In Herring v. United States, another 5-to-4 decision, Roberts similarly disregarded the risks presented by poorly-maintained databases tracking arrest warrants and similar information. Since its 1961 decision in Mapp v. Ohio, the Court has understood that the Constitution’s safeguards against illegal searches and seizures mean nothing unless police suffer a consequence for their unlawful actions. Recognizing that virtually no jury would sanction a cop who unconstitutionally uncovers evidence of a crime, the Court endorsed the “exclusionary rule,” which requires illegally obtained evidence to be excluded from criminal trials. Herring, however, creates a new exception to this rule; when a police database falsely indicates that a person is the subject of an arrest warrant, the exclusionary rule does not apply to any evidence gained from an unconstitutional arrest of that person.

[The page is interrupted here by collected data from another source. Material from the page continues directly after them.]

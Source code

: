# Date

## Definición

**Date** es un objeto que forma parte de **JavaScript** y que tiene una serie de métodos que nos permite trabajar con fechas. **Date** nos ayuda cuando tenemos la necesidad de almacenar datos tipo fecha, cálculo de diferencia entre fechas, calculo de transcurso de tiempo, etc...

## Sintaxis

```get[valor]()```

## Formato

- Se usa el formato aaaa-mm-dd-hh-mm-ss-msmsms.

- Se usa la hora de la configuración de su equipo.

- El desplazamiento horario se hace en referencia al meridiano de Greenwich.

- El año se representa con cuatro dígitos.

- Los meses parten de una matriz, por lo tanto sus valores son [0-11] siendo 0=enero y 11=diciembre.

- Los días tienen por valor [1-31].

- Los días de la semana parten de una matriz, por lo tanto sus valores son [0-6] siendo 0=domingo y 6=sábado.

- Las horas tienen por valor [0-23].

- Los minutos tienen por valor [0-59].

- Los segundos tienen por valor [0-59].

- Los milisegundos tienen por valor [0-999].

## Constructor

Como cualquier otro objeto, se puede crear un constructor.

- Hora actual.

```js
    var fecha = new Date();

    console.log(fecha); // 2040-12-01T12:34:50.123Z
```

As Justice Ginsburg explains in dissent, failure to accurately maintain such databases could lead to countless innocent Americans being falsely arrested or detained. “Police today can access databases that include not only the updated National Crime Information Center (NCIC), but also terrorist watchlists, the Federal Government’s employee eligibility system, and various commercial databases.” In one of the most absurd recent examples of what can happen when those databases are poorly maintained, Senator Edward Kennedy (D-MA) was once detained in an airport because his name appeared on an anti-terrorist “no-fly” list.
- Disregard for Precedent
The Court’s dismissive attitude towards the exclusionary rule is particularly disturbing in light of two decisions overruling precedents governing the rights of the accused. An unusually pro-defendant decision in Arizona v. Gant significantly rolled back a 28 year-old decision which held that police may always search the passenger component of a vehicle when they constitutionally arrest the vehicle’s occupant. And in Montejo v. Louisiana, the Court expressly overruled a 23 year-old precedent holding that police cannot initiate interrogation of a defendant after the defendant requests counsel at arraignment.
Viewed in light of the Court’s apparent willingness to abandon precedent, the new limitation on the exclusionary rule in Herring may portend significant future incursions on that rule. During Justice Samuel Alito’s first term on the Supreme Court, he cast the key fifth vote in favor of an opinion which ominously claimed that the exclusionary rule “has always been our last resort, not our first impulse.” Herring is now the second case in four years to place substantial new limits on the exclusionary rule. Although it remains to be seen whether this pattern is merely a coincidence, these two cases could be the beginning of a much larger assault on the exclusionary rule. If they are, the most potent means of ensuring that police comply with the Constitution could cease to exist.